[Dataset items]
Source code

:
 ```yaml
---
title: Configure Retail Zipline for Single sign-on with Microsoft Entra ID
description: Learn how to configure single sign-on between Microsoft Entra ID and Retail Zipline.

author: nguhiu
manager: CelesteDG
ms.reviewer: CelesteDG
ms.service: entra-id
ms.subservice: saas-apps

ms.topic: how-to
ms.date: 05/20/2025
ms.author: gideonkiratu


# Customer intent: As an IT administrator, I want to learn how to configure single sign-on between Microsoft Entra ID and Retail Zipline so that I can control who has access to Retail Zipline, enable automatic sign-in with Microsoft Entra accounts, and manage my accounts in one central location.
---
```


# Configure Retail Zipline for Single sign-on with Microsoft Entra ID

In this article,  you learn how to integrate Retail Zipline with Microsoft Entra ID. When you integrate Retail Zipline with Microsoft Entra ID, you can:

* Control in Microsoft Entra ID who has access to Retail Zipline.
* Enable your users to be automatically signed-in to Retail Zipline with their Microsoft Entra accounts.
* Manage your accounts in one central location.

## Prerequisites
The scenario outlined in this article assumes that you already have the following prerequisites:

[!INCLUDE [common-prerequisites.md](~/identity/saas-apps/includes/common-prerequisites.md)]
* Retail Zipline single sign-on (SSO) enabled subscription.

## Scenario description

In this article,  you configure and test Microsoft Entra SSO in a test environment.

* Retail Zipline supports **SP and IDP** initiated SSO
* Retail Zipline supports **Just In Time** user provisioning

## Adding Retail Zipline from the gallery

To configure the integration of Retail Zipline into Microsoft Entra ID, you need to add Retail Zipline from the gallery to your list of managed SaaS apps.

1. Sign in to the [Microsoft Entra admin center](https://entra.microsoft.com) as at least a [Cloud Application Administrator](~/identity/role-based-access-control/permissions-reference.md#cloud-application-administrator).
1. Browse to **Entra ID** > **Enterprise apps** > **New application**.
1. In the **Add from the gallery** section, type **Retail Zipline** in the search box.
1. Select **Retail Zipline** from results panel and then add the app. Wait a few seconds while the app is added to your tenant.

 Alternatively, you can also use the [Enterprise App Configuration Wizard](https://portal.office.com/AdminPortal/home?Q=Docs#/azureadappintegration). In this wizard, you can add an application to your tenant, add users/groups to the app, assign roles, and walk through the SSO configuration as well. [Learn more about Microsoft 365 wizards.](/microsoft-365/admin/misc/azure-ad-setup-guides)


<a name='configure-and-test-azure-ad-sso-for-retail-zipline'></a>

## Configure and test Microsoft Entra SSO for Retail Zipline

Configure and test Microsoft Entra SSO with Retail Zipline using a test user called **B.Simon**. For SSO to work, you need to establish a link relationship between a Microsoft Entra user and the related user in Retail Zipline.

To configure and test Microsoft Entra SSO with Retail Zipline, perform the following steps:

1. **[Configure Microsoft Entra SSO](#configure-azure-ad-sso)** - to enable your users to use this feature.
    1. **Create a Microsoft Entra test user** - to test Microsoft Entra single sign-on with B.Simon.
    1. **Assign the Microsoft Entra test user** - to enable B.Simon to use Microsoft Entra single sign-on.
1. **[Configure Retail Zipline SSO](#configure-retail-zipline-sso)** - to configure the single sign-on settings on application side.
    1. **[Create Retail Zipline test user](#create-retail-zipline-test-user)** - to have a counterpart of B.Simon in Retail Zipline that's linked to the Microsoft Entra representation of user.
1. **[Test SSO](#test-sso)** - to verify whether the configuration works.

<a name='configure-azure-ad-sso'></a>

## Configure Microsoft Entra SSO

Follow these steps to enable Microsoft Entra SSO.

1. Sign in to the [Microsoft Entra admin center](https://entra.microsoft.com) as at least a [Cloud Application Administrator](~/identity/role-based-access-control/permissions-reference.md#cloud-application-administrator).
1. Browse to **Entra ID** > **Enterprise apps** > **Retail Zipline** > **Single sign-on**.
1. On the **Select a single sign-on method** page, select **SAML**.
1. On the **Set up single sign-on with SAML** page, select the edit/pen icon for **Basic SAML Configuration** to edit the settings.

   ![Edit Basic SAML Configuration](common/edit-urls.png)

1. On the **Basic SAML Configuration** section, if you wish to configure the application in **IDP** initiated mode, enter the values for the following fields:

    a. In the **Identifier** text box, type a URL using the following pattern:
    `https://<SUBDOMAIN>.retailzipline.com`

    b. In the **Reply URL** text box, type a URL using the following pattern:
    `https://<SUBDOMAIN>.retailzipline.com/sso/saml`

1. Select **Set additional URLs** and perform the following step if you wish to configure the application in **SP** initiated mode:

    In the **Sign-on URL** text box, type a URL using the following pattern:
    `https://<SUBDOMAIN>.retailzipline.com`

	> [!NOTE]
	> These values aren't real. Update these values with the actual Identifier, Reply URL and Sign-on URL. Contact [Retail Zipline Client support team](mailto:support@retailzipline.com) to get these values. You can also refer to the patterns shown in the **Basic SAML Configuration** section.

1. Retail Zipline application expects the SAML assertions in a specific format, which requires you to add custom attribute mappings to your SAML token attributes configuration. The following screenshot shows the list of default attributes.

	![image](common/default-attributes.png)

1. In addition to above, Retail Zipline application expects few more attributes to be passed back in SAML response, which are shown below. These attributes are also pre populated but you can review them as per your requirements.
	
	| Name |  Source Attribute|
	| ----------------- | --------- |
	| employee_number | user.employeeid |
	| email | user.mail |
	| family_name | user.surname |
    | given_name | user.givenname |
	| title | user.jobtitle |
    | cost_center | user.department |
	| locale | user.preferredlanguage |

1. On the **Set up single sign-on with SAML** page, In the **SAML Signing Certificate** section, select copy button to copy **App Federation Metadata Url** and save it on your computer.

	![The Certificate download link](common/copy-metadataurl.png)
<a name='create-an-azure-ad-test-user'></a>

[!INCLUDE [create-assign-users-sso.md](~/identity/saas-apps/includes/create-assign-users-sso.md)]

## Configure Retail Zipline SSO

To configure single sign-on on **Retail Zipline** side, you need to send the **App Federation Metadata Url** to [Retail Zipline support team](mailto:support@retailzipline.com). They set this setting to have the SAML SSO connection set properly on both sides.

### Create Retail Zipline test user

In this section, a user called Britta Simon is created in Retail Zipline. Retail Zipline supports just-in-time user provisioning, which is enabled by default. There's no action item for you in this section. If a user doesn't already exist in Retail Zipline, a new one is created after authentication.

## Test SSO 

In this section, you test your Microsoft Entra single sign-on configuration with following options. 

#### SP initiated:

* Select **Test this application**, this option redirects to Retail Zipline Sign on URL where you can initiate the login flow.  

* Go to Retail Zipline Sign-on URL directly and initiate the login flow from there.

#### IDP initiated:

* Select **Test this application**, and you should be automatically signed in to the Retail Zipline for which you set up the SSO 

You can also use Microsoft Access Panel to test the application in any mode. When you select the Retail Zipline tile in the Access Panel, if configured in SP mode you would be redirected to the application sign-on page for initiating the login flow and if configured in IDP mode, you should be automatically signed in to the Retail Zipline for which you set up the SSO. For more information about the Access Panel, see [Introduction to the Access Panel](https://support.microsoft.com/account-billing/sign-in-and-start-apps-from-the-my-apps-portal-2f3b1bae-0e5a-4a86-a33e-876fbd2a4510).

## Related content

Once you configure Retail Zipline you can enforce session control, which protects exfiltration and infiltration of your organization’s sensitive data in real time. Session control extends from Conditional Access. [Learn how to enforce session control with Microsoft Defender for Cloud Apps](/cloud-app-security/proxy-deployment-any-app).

__What you should do__. Whenever a line of the entries contains "which", it counts toward the total; state that total alone.

__Answer to the problem__. 6